It's not unusual to see posts on the forum that – putting it politely – have quality issues.
I'm not concerned about spelling, grammar, punctuation, jargon, or people who aren't naturally good at writing. I'm not offended by the '" Proud to be Politically Incorrect", (even though it's usually just tactless bad manners), or by people who do not share my perspective on life. Nor am I worried about chaps occasionally getting the wrong end of the stick, missing the point, or giving clumsy answers that have to be decoded.
What I am concerned about is posters giving ill-considered, out-of-date, inappropriate, ignorant, foolish or incorrect advice. There are examples of this due to not bothering to read earlier posts in a thread, failure to check facts, leaping to conclusions, over generalising, ignoring evidence, prejudice, 'dog with a bone' syndrome, contrary opinion based on limited personal experience, 'what some bloke told my grandad', brand-name blindness, the rose tinted past, and – fortunately rarely – deliberate trouble making.

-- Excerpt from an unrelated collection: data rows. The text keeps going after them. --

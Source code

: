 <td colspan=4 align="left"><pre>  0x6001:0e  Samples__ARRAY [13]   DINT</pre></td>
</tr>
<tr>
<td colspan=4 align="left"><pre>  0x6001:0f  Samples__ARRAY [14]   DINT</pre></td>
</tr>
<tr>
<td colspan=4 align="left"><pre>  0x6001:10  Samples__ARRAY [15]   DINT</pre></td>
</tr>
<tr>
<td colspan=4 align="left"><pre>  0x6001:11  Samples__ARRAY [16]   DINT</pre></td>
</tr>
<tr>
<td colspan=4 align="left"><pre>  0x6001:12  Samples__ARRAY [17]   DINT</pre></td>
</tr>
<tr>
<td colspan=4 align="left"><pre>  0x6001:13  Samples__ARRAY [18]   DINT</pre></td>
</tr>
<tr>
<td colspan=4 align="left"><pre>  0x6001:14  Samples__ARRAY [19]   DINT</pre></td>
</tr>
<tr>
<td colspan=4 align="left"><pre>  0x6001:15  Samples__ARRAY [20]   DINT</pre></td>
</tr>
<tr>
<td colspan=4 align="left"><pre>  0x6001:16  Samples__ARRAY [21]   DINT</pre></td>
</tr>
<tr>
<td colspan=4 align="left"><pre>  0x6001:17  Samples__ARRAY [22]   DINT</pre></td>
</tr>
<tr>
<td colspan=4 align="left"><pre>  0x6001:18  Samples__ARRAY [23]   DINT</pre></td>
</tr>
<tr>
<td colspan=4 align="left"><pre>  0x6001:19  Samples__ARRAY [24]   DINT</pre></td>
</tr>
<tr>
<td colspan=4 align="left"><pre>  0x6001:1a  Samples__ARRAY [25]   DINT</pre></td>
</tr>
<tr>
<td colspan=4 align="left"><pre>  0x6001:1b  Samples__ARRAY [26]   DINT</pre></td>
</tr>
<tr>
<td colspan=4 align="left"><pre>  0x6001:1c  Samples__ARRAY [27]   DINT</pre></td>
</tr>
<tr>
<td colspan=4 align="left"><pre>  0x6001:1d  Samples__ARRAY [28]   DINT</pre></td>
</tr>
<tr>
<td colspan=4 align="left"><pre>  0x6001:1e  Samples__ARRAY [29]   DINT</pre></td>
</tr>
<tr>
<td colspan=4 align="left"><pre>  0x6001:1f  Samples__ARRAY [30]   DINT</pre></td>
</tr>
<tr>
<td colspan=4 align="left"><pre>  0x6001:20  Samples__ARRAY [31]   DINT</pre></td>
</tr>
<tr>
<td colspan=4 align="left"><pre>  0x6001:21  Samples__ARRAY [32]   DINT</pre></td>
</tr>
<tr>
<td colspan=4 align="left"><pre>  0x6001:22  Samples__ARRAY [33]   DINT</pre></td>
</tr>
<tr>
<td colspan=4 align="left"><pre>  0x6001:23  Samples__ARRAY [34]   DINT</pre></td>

My question is how best to challenge such posts. Sometimes I really do happen to know better, and there are many other posters on the forum with obvious expertise in their own areas who must have the same itch. I don't think it's fruitful to contradict people, deny them fellowship, start flame wars, challenge their sanity, or even use the phrase 'With Respect".
What would your advice be?
Dave
PS. Am I guilty of daft posting myself? Yes, but I'm trying to do better, honest!
PPS The question is gender specific because I've not noticed any ladies misbehaving on the forum, ever.